Saturday, 5 February 2011

Cannock Chase - not for the first time

I will not write about Cannock Chase every time I spend a day there – I would soon run out of things to say. We are fortunate to have a designated Area of Outstanding Natural Beauty on our doorstep, but at 26 square miles it is one of the smallest, so the variety of day walks is limited - and as most of the Chase is coniferous woodland it is not always easy to tell one route from another.

From the Punch Bowl to the Stepping-Stones
This Saturday was not my first visit to the Chase since the Chip Walk in December, indeed I was walking there the day my grandson was born (sorry, I had to crowbar that in somewhere) but there is a reason to write about this walk. According to weather records, the average low on the 20th of December and 5th of February alike is 2°C (with a high of 7°), but average figures don’t tell the whole story. At 9.00 am on the 20th I clocked a temperature of - 13°, at the same time on the 5th of February it was +11°, 24° degrees warmer. The Chase was in a very different mood - but Mike still wasn’t wearing shorts.

 

Mike and Alison not discussing the rugby

From the Punch Bowl to the stepping-stones over the Sherbrook is familiar territory, and the subsequent climb up Heywood Slade - though a path we had not taken before – looked no different. I took the opportunity for an in-depth discussion with Lee about the previous night’s rugby. He was gracious in victory (for a Englishman) while I had to admit Wales were lucky to be finish only 7 points adrift.

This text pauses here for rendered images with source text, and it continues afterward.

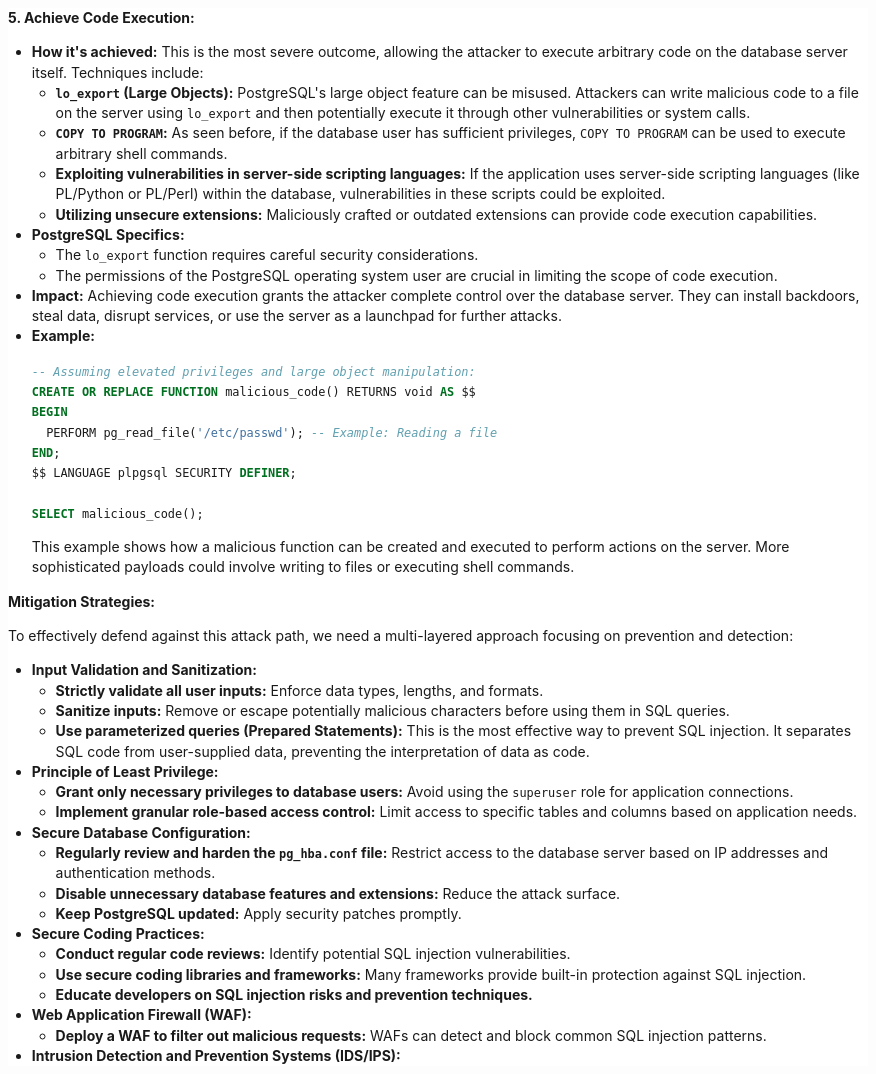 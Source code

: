 **5. Achieve Code Execution:**

* **How it's achieved:** This is the most severe outcome, allowing the attacker to execute arbitrary code on the database server itself. Techniques include:
    * **`lo_export` (Large Objects):** PostgreSQL's large object feature can be misused. Attackers can write malicious code to a file on the server using `lo_export` and then potentially execute it through other vulnerabilities or system calls.
    * **`COPY TO PROGRAM`:** As seen before, if the database user has sufficient privileges, `COPY TO PROGRAM` can be used to execute arbitrary shell commands.
    * **Exploiting vulnerabilities in server-side scripting languages:** If the application uses server-side scripting languages (like PL/Python or PL/Perl) within the database, vulnerabilities in these scripts could be exploited.
    * **Utilizing unsecure extensions:**  Maliciously crafted or outdated extensions can provide code execution capabilities.
* **PostgreSQL Specifics:**
    * The `lo_export` function requires careful security considerations.
    * The permissions of the PostgreSQL operating system user are crucial in limiting the scope of code execution.
* **Impact:** Achieving code execution grants the attacker complete control over the database server. They can install backdoors, steal data, disrupt services, or use the server as a launchpad for further attacks.
* **Example:**
    ```sql
    -- Assuming elevated privileges and large object manipulation:
    CREATE OR REPLACE FUNCTION malicious_code() RETURNS void AS $$
    BEGIN
      PERFORM pg_read_file('/etc/passwd'); -- Example: Reading a file
    END;
    $$ LANGUAGE plpgsql SECURITY DEFINER;

    SELECT malicious_code();
    ```
    This example shows how a malicious function can be created and executed to perform actions on the server. More sophisticated payloads could involve writing to files or executing shell commands.

**Mitigation Strategies:**

To effectively defend against this attack path, we need a multi-layered approach focusing on prevention and detection:

* **Input Validation and Sanitization:**
    * **Strictly validate all user inputs:** Enforce data types, lengths, and formats.
    * **Sanitize inputs:** Remove or escape potentially malicious characters before using them in SQL queries.
    * **Use parameterized queries (Prepared Statements):** This is the most effective way to prevent SQL injection. It separates SQL code from user-supplied data, preventing the interpretation of data as code.
* **Principle of Least Privilege:**
    * **Grant only necessary privileges to database users:** Avoid using the `superuser` role for application connections.
    * **Implement granular role-based access control:** Limit access to specific tables and columns based on application needs.
* **Secure Database Configuration:**
    * **Regularly review and harden the `pg_hba.conf` file:** Restrict access to the database server based on IP addresses and authentication methods.
    * **Disable unnecessary database features and extensions:** Reduce the attack surface.
    * **Keep PostgreSQL updated:** Apply security patches promptly.
* **Secure Coding Practices:**
    * **Conduct regular code reviews:** Identify potential SQL injection vulnerabilities.
    * **Use secure coding libraries and frameworks:** Many frameworks provide built-in protection against SQL injection.
    * **Educate developers on SQL injection risks and prevention techniques.**
* **Web Application Firewall (WAF):**
    * **Deploy a WAF to filter out malicious requests:** WAFs can detect and block common SQL injection patterns.
* **Intrusion Detection and Prevention Systems (IDS/IPS):**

When it was not actually drizzling, the air was full of moisture. The white-carpeted paths and crystalline hoar frost of December had given way to brown mud and dull green trees.  We pressed on, joining Marquis Drive near Rifle Range Corner and then following the route of the Chip Walk; a swift tramp down to the railway and across Hednesford Road before the long, steady climb to Rugeley Road.


Flanders 1916? -  I exagerrated, so what?

The wild life had decided to stay indoors. Most days you expect to glimpse some of the 800 resident Fallow Deer and often a fox or two. All we saw was a squirrel and several dozen mountain bikers. Francis said that a great shrike had been reported near Rifle Range Corner, but we missed it – not that I would recognise any sort of shrike, even if it perched on my nose. We did see a tree full of siskins, but it would take a hardcore ornithologist to find that exciting.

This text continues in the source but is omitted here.